Background: Undernutrition in older persons has been linked with longer hospital stays and greater mortality, and up to 71 percent of older persons requiring hospitalization are believed to be at nutritional risk. A recent review found that nutritional supplementation significantly reduced mortality rates among undernourished patients; however, it is unknown if individualized nutrition therapy during and after hospitalization can also reduce mortality. Feldblum and colleagues investigated the effect of individualized nutrition interventions on mortality and nutritional outcomes in hospitalized older adults.

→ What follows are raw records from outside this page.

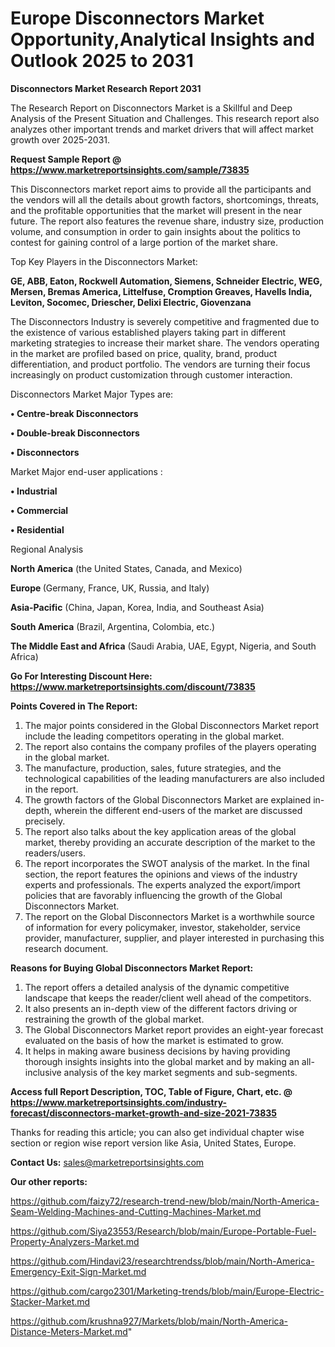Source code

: # Europe Disconnectors Market Opportunity,Analytical Insights and Outlook 2025 to 2031

<strong>Disconnectors Market Research Report 2031</strong>

The Research Report on Disconnectors Market is a Skillful and Deep Analysis of the Present Situation and Challenges. This research report also analyzes other important trends and market drivers that will affect market growth over 2025-2031.

<strong>Request Sample Report @ <a href=https://www.marketreportsinsights.com/sample/73835>https://www.marketreportsinsights.com/sample/73835</a></strong>

This Disconnectors market report aims to provide all the participants and the vendors will all the details about growth factors, shortcomings, threats, and the profitable opportunities that the market will present in the near future. The report also features the revenue share, industry size, production volume, and consumption in order to gain insights about the politics to contest for gaining control of a large portion of the market share.

Top Key Players in the Disconnectors Market:

<strong>GE, ABB, Eaton, Rockwell Automation, Siemens, Schneider Electric, WEG, Mersen, Bremas America, Littelfuse, Cromption Greaves, Havells India, Leviton, Socomec, Driescher, Delixi Electric, Giovenzana</strong>

The Disconnectors Industry is severely competitive and fragmented due to the existence of various established players taking part in different marketing strategies to increase their market share. The vendors operating in the market are profiled based on price, quality, brand, product differentiation, and product portfolio. The vendors are turning their focus increasingly on product customization through customer interaction.

Disconnectors Market Major Types are:

<strong>• Centre-break Disconnectors

• Double-break Disconnectors

• Disconnectors</strong>

Market Major end-user applications :

<strong>• Industrial

• Commercial

• Residential</strong>

Regional Analysis

</u><strong><b>North America</b></strong> (the United States, Canada, and Mexico)

<strong><b>Europe </b></strong>(Germany, France, UK, Russia, and Italy)

<strong><b>Asia-Pacific</b></strong> (China, Japan, Korea, India, and Southeast Asia)

<strong><b>South America</b></strong> (Brazil, Argentina, Colombia, etc.)

<strong><b>The Middle East and Africa</b></strong> (Saudi Arabia, UAE, Egypt, Nigeria, and South Africa)

<strong>Go For Interesting Discount Here: <a href=https://www.marketreportsinsights.com/discount/73835>https://www.marketreportsinsights.com/discount/73835</a></strong>

<strong>Points Covered in The Report:</strong>
<ol>
  <li>The major points considered in the Global Disconnectors Market report include the leading competitors operating in the global market.</li>
  <li>The report also contains the company profiles of the players operating in the global market.</li>
  <li>The manufacture, production, sales, future strategies, and the technological capabilities of the leading manufacturers are also included in the report.</li>
  <li>The growth factors of the Global Disconnectors Market are explained in-depth, wherein the different end-users of the market are discussed precisely.</li>
  <li>The report also talks about the key application areas of the global market, thereby providing an accurate description of the market to the readers/users.</li>
  <li>The report incorporates the SWOT analysis of the market. In the final section, the report features the opinions and views of the industry experts and professionals. The experts analyzed the export/import policies that are favorably influencing the growth of the Global Disconnectors Market.</li>
  <li>The report on the Global Disconnectors Market is a worthwhile source of information for every policymaker, investor, stakeholder, service provider, manufacturer, supplier, and player interested in purchasing this research document.</li>
</ol>
<strong>Reasons for Buying Global Disconnectors Market Report:</strong>

<ol>
  <li>The report offers a detailed analysis of the dynamic competitive landscape that keeps the reader/client well ahead of the competitors.</li>
  <li>It also presents an in-depth view of the different factors driving or restraining the growth of the global market.</li>
  <li>The Global Disconnectors Market report provides an eight-year forecast evaluated on the basis of how the market is estimated to grow.</li>
  <li>It helps in making aware business decisions by having providing thorough insights insights into the global market and by making an all-inclusive analysis of the key market segments and sub-segments.</li>
</ol>
<strong>Access full Report Description, TOC, Table of Figure, Chart, etc. @ <a href=https://www.marketreportsinsights.com/industry-forecast/disconnectors-market-growth-and-size-2021-73835>https://www.marketreportsinsights.com/industry-forecast/disconnectors-market-growth-and-size-2021-73835</a></strong>


Thanks for reading this article; you can also get individual chapter wise section or region wise report version like Asia, United States, Europe.

<strong>Contact Us:</strong>
sales@marketreportsinsights.com

<strong>Our other reports:</strong>

<a href=https://github.com/faizy72/research-trend-new/blob/main/North-America-Seam-Welding-Machines-and-Cutting-Machines-Market.md>https://github.com/faizy72/research-trend-new/blob/main/North-America-Seam-Welding-Machines-and-Cutting-Machines-Market.md</a>

<a href=https://github.com/Siya23553/Research/blob/main/Europe-Portable-Fuel-Property-Analyzers-Market.md>https://github.com/Siya23553/Research/blob/main/Europe-Portable-Fuel-Property-Analyzers-Market.md</a>

<a href=https://github.com/Hindavi23/researchtrendss/blob/main/North-America-Emergency-Exit-Sign-Market.md>https://github.com/Hindavi23/researchtrendss/blob/main/North-America-Emergency-Exit-Sign-Market.md</a>

<a href=https://github.com/cargo2301/Marketing-trends/blob/main/Europe-Electric-Stacker-Market.md>https://github.com/cargo2301/Marketing-trends/blob/main/Europe-Electric-Stacker-Market.md</a>

<a href=https://github.com/krushna927/Markets/blob/main/North-America-Distance-Meters-Market.md>https://github.com/krushna927/Markets/blob/main/North-America-Distance-Meters-Market.md</a>"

The Study: A total of 259 newly hospitalized patients 65 years or older were enrolled in the study. Those who were determined to be at nutritional risk according to their Mini Nutritional Assessment score and those who lost more than 10 percent of their body weight in the past six months were eligible to participate. Exclusion criteria included cognitive impairment (Mini-Mental State Examination score of less than 23) or a current diagnosis of cancer.
Patients were randomized to receive one of three nutrition interventions: standard hospital care, a single in-hospital dietitian visit, or an in-hospital dietitian visit plus three home dietitian visits postdischarge that included an individualized nutrition plan and patient and caregiver reinforcement. Nutrition interventions were based on recommendations of the Nutrition Screening Initiative, a project of the American Academy of Family Physicians, the American Dietetic Association, and the National Council on Aging. Patients were followed for six months after hospital discharge and were monitored for functional and cognitive status. The data from both hospital-only intervention groups were combined and compared with the data from the home-visit group.
Results: No differences were noted among the groups regarding functional or cognitive status; however, significantly fewer patients in the home-visit group had died after six months than in the other two groups combined (3.8 versus 11.6 percent mortality, respectively; P = .046). There was also moderately greater improvement in nutritional status in the home-visit group (the score of the Mini Nutritional Assessment increased from baseline by 3.0 ± 2.6 versus 1.8 ± 3.0 for the other two groups combined; P = .004). The home-visit group also had a significantly lower incidence of hypoalbuminemia (i.e., serum albumin level of less than 3.5 g per dL [35 g per L]) after six months than did the other two groups combined (9.7 versus 22.9 percent, respectively; P = .03).
Conclusion: Individualized nutrition treatment during and after acute hospitalization reduces six-month mortality and moderately improves nutritional status among older adults at nutritional risk, compared with inhospital management.